New legislation in the state house would prohibit public schools from asking students about their immigration status.


The bill is part of a larger package aimed at ensuring access to a good education for students, both at K-12 and higher, regardless of their immigration status.

Democratic Representative Darrin Camilleri sponsored the measure. He said his bill would prohibit public schools from asking students to disclose their immigration status.

“It is important that every child goes to school without fear and without fear for their family to have to disclose any type of information that is not important to the advancement of the education of that child,” Camilleri said.

The 1982 Supreme Court decision Plyer v. Doe found that states cannot deny students access to public education based on their immigration status. Camilleri said the bill serves as an important reminder of that fact.
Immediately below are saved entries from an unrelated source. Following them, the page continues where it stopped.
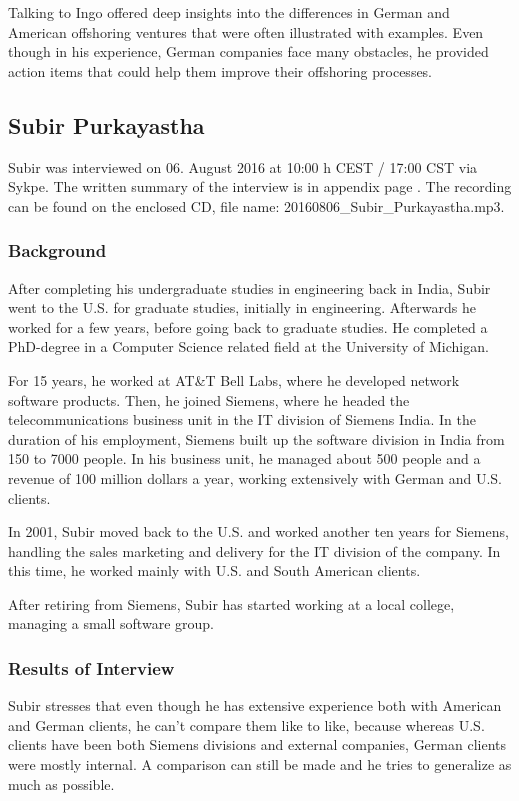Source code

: Talking to Ingo offered deep insights into the differences in German and American offshoring ventures that were often illustrated with examples. Even though in his experience, German companies face many obstacles, he provided action items that could help them improve their offshoring processes.

\subsection{Subir Purkayastha}
Subir was interviewed on 06. August 2016 at 10:00 h CEST / 17:00 CST via Sykpe. The written summary of the interview is in appendix page \pageref{int:Subir}. The recording can be found on the enclosed CD, file name: 20160806\_Subir\_Purkayastha.mp3.

\subsubsection{Background}

After completing his undergraduate studies in engineering back in India, Subir went to the U.S. for graduate studies, initially in engineering. Afterwards he worked for a few years, before going back to graduate studies. He completed a PhD-degree in a Computer Science related field at the University of Michigan.

For 15 years, he worked at AT\&T Bell Labs, where he developed network software products. Then, he joined Siemens, where he headed the telecommunications business unit in the IT division of Siemens India. In the duration of his employment, Siemens built up the software division in India from 150 to 7000 people. In his business unit, he managed about 500 people and a revenue of 100 million dollars a year, working extensively with German and U.S. clients.

In 2001, Subir moved back to the U.S. and worked another ten years for Siemens, handling the sales marketing and delivery for the IT division of the company. In this time, he worked mainly with U.S. and South American clients.

After retiring from Siemens, Subir has started working at a local college, managing a small software group.

\subsubsection{Results of Interview}

Subir stresses that even though he has extensive experience both with American and German clients, he can't compare them like to like, because whereas U.S. clients have been both Siemens divisions and external companies, German clients were mostly internal. A comparison can still be made and he tries to generalize as much as possible.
The other concern, he said, is that the information about immigration status could be used to threaten students and their families with deportation.

“When you ask that question you make kids feel unsafe in their own communities, in their own neighborhoods, with kids they’ve grown up with.”

Another bill in the package would give noncitizen residents of the state access to in-state tuition.

That bill is aimed at members of the DACA program, or deferred action for childhood arrivals, which grants temporary relief from deportation to individuals who entered the country as children.

The American Immigration Council estimates there are over five-thousand DACA recipients currently living in Michigan.

DACA remains in limbo after the Trump administration's repeated attempts to end it. The Supreme Court announced just last week it will hear a case over the legality of Trump's attempts to end the program.

Camilleri is not the primary sponsor on that bill, but he said residents of the state, even noncitizens, should have access to an affordable education.

“It is important that we think about different access points for our students across the state, and if there are opportunities especially for our DACA students, they should have access to education as well,” Camilleri said.

The bill would require that students attend at least three years of public or private high school in the state and have a high school diploma before being given access to in-state tuition.

Camilleri said he doesn’t believe the bills are controversial but he’s not sure if they’ll even be able to get a hearing.